Except for lions who live in groups, most big cats are predominantly solitary animals, typically only socializing for mating purposes or when rearing their young. They establish and defend their territories, avoiding interactions with other individuals of the same species.

In contrast, small felines, particularly domestic ones, display more social behavior. They form bonds with humans and other cats, engaging in play, grooming, and communication.

6. Lifespan


Big cats in the wild typically live between 10-15 years (some may reach around 20 years in captivity).

While small cats, especially domestic cats, can live well into their late teens or even early twenties (some may reach 30 years!) with proper care and a suitable environment.

7. Conservation


One critical aspect where big and small felines differ significantly is their conservation status.

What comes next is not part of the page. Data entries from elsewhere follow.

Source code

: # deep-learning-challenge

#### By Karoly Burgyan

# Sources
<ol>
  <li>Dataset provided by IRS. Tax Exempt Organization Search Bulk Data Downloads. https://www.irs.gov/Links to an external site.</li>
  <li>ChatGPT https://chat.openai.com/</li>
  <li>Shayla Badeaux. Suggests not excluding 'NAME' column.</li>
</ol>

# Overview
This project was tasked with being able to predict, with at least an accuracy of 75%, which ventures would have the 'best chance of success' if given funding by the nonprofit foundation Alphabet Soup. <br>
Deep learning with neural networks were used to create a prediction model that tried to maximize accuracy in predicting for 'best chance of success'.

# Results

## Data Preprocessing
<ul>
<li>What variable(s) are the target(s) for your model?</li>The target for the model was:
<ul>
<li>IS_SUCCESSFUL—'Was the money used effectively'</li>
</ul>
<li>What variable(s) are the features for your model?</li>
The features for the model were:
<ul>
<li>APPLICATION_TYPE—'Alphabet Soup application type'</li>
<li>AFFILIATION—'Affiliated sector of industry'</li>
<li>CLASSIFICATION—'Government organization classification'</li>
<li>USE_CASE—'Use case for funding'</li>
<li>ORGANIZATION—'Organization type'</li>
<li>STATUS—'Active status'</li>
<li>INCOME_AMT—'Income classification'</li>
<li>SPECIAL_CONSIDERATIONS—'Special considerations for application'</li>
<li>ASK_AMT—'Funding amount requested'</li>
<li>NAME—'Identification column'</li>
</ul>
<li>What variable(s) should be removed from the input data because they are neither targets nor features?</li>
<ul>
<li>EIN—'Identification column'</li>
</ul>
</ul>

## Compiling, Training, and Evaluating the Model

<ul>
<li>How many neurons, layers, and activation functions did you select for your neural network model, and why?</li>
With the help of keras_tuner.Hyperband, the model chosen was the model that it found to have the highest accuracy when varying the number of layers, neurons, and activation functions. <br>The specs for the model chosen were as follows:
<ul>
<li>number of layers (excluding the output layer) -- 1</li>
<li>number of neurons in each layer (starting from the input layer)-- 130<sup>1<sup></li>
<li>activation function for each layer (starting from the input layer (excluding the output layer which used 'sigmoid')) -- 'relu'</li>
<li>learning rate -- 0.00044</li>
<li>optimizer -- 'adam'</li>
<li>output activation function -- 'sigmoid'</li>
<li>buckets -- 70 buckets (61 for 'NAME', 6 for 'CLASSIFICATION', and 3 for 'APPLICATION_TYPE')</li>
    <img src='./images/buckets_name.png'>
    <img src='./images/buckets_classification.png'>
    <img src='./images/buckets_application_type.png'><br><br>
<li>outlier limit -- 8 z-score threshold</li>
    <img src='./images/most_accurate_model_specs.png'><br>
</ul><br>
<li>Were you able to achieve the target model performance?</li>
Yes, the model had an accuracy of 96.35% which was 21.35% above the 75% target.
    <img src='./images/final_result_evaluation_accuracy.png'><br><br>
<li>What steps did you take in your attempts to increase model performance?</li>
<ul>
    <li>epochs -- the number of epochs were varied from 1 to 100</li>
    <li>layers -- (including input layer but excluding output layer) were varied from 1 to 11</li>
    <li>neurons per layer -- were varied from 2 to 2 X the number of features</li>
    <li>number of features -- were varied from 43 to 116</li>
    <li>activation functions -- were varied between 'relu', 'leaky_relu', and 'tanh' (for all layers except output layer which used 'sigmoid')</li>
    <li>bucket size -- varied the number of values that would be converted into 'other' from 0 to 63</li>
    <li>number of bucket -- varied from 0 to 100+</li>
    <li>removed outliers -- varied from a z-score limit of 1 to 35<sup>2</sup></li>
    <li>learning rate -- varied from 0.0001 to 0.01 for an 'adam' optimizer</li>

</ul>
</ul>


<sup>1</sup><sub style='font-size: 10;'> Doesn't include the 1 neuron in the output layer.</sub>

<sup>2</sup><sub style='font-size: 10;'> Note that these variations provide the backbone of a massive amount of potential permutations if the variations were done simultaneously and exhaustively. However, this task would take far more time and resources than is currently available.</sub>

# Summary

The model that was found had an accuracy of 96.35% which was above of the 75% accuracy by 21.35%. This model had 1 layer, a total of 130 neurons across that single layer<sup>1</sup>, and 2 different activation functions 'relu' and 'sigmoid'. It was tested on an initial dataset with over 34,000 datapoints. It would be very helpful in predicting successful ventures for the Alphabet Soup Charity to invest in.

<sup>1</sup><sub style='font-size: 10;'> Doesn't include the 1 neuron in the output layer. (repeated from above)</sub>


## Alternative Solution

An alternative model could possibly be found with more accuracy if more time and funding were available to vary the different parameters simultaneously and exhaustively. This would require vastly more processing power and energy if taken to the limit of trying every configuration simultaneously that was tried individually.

Big cats are often endangered or vulnerable due to habitat loss from deforestation, wildlife-conflict and illegal poaching for their valuable body parts.

Small cats, on the other hand, are generally not at risk on a global scale. However, some wild small cat species do face localized threats and conservation challenges.

Frequently Asked Questions


Are big cats more aggressive than small cats?

By nature, huge felines are known for their aggression primarily in the context of hunting and defending their territories. In contrast, small cats (domestic) may display aggression in certain situations but socially adapt through time.

Can small cats survive in the wild?

If referring to domesticated small cats, they may struggle to fend for themselves if released into the wild.


To summarize the things that we’ve covered about big cats vs small cats, with their unique qualities and traits, they provide a fascinating contrast!

Big cats are the top predators in the wild due to their impressive size and hunting prowess. On the other hand, small felines, especially domestic felines, have developed close relationships with people and have shown amazing adaptability.

No matter what size they are, our feline friends never fail to mesmerize us with their graceful movements, mystifying personalities, and enduring charm!